What is being asked: Among the entries, find each line that includes the string "representan" and list it.

Information given:
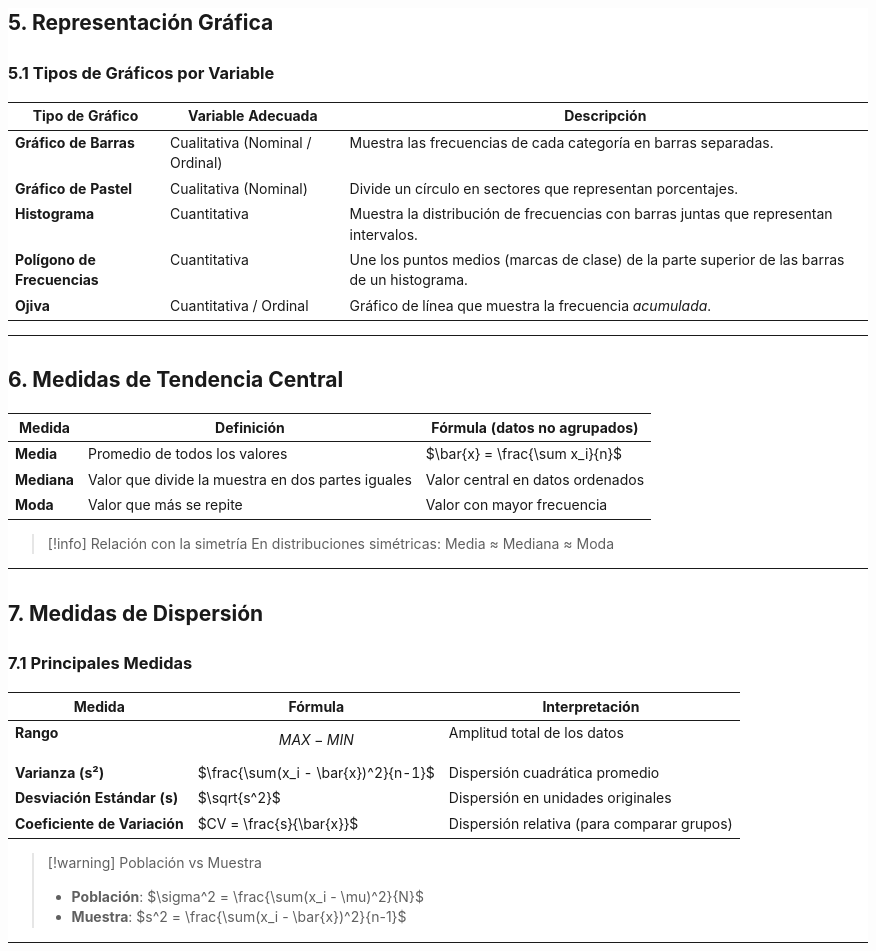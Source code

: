 
## 5. Representación Gráfica

### 5.1 Tipos de Gráficos por Variable
| **Tipo de Gráfico**         | **Variable Adecuada**           | **Descripción**                                                                              |
| --------------------------- | ------------------------------- | -------------------------------------------------------------------------------------------- |
| **Gráfico de Barras**       | Cualitativa (Nominal / Ordinal) | Muestra las frecuencias de cada categoría en barras separadas.                               |
| **Gráfico de Pastel**       | Cualitativa (Nominal)           | Divide un círculo en sectores que representan porcentajes.                                   |
| **Histograma**              | Cuantitativa                    | Muestra la distribución de frecuencias con barras juntas que representan intervalos.         |
| **Polígono de Frecuencias** | Cuantitativa                    | Une los puntos medios (marcas de clase) de la parte superior de las barras de un histograma. |
| **Ojiva**                   | Cuantitativa / Ordinal          | Gráfico de línea que muestra la frecuencia _acumulada_.                                      |

---

## 6. Medidas de Tendencia Central

| Medida | Definición | Fórmula (datos no agrupados) |
|--------|------------|------------------------------|
| **Media** | Promedio de todos los valores | $\bar{x} = \frac{\sum x_i}{n}$ |
| **Mediana** | Valor que divide la muestra en dos partes iguales | Valor central en datos ordenados |
| **Moda** | Valor que más se repite | Valor con mayor frecuencia |

> [!info] Relación con la simetría
> En distribuciones simétricas: Media ≈ Mediana ≈ Moda

---

## 7. Medidas de Dispersión

### 7.1 Principales Medidas

| Medida                       | Fórmula                             | Interpretación                             |
| ---------------------------- | ----------------------------------- | ------------------------------------------ |
| **Rango**                    | $$MAX - MIN$$                       | Amplitud total de los datos                |
| **Varianza (s²)**            | $\frac{\sum(x_i - \bar{x})^2}{n-1}$ | Dispersión cuadrática promedio             |
| **Desviación Estándar (s)**  | $\sqrt{s^2}$                        | Dispersión en unidades originales          |
| **Coeficiente de Variación** | $CV = \frac{s}{\bar{x}}$            | Dispersión relativa (para comparar grupos) |

> [!warning] Población vs Muestra
> - **Población**: $\sigma^2 = \frac{\sum(x_i - \mu)^2}{N}$
> - **Muestra**: $s^2 = \frac{\sum(x_i - \bar{x})^2}{n-1}$

---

Result:
| **Gráfico de Pastel**       | Cualitativa (Nominal)           | Divide un círculo en sectores que representan porcentajes.                                   |
| **Histograma**              | Cuantitativa                    | Muestra la distribución de frecuencias con barras juntas que representan intervalos.         |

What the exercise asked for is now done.